* [WORK REQUEST]
Once you reach the line that holds "For better understanding" in the listing below, output it and every line after it through the line that holds "of zero mean;", word for word.

* [THE DATA]
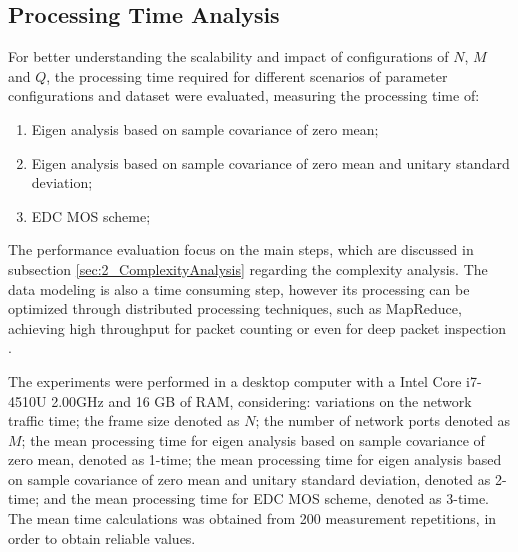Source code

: \subsection{Processing Time Analysis}
\label{sec:2_ProcessingAnalysis}
For better understanding the scalability and impact of configurations of $N$, $M$ and $Q$, the processing time required for different scenarios of parameter configurations and dataset were evaluated, measuring the processing time of: 

\begin{enumerate}
	\item Eigen analysis based on sample covariance of zero mean;
	\item Eigen analysis based on sample covariance of zero mean and unitary standard deviation;
	\item EDC MOS scheme;
\end{enumerate}

The performance evaluation focus on the main steps, which are discussed in subsection \ref{sec:2_ComplexityAnalysis} regarding the complexity analysis. The data modeling is also a time consuming step, however its processing can be optimized through distributed processing techniques, such as MapReduce, achieving high throughput for packet counting or even for deep packet inspection \cite{Vieira2013}.

The experiments were performed in a desktop computer with a Intel Core i7-4510U 2.00GHz and 16 GB of RAM, considering: variations on the network traffic time; the frame size denoted as $N$; the number of network ports denoted as $M$; the mean processing time for eigen analysis based on sample covariance of zero mean, denoted as 1-time; the mean processing time for eigen analysis based on sample covariance of zero mean and unitary standard deviation, denoted as 2-time; and the mean processing time for EDC MOS scheme, denoted as 3-time. The mean time calculations was obtained from 200 measurement repetitions, in order to obtain reliable values.

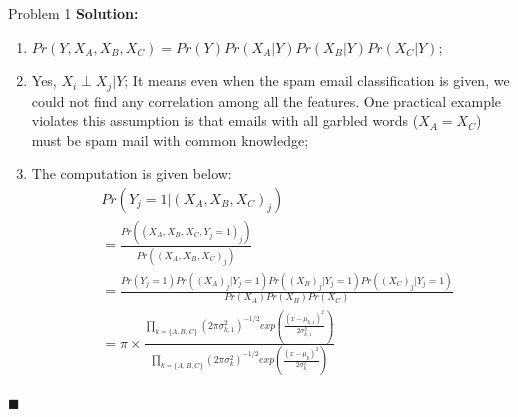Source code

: \documentclass{article}
\newenvironment{solution}                               %
{\textbf{Solution:} }{$\blacksquare$}                   %
\begin{document}
\begin{section}{Problem 1}
        \begin{solution}
           \begin{enumerate}[label=(\alph*)]
               \item $Pr(Y, X_A, X_B, X_C) = Pr(Y) Pr(X_A|Y) Pr(X_B|Y) Pr(X_C|Y)$;
               \item Yes, $X_i \perp X_j | Y$; It means even when the spam email classification is given, we could not find any correlation among all the features. One practical example violates this assumption is that emails with all garbled words ($X_A = X_C$) must be spam mail with common knowledge;
               \item The computation is given below:
                    \begin{align*}
                        & Pr(Y_j=1 | (X_A, X_B, X_C)_j) \\
                        &= \frac{Pr((X_A, X_B, X_C, Y_j=1)_j)}{Pr((X_A, X_B, X_C)_j)} \\
                        &= \frac
                            {Pr(Y_j=1) Pr((X_A)_j|Y_j=1) Pr((X_B)_j|Y_j=1) Pr((X_C)_j|Y_j=1)}
                            {Pr(X_A) Pr(X_B) Pr(X_C)} \\
                        &= \pi \times
                            \frac
                            {
                                \prod_{k=\{A,B,C\}} (2\pi \sigma_{k,1}^2)^{-1/2}exp(\frac{(x-\mu_{k,1})^2}{2 \sigma_{k,1}^2})
                            }
                            {
                                \prod_{k=\{A,B,C\}} (2\pi \sigma_{k}^2)^{-1/2}exp(\frac{(x-\mu_{k})^2}{2 \sigma_{k}^2})
                            }
                    \end{align*}
           \end{enumerate}
        \end{solution}


\end{section}
\end{document}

* [RESPONSE AREA]
For better understanding the scalability and impact of configurations of $N$, $M$ and $Q$, the processing time required for different scenarios of parameter configurations and dataset were evaluated, measuring the processing time of: 

\begin{enumerate}
	\item Eigen analysis based on sample covariance of zero mean;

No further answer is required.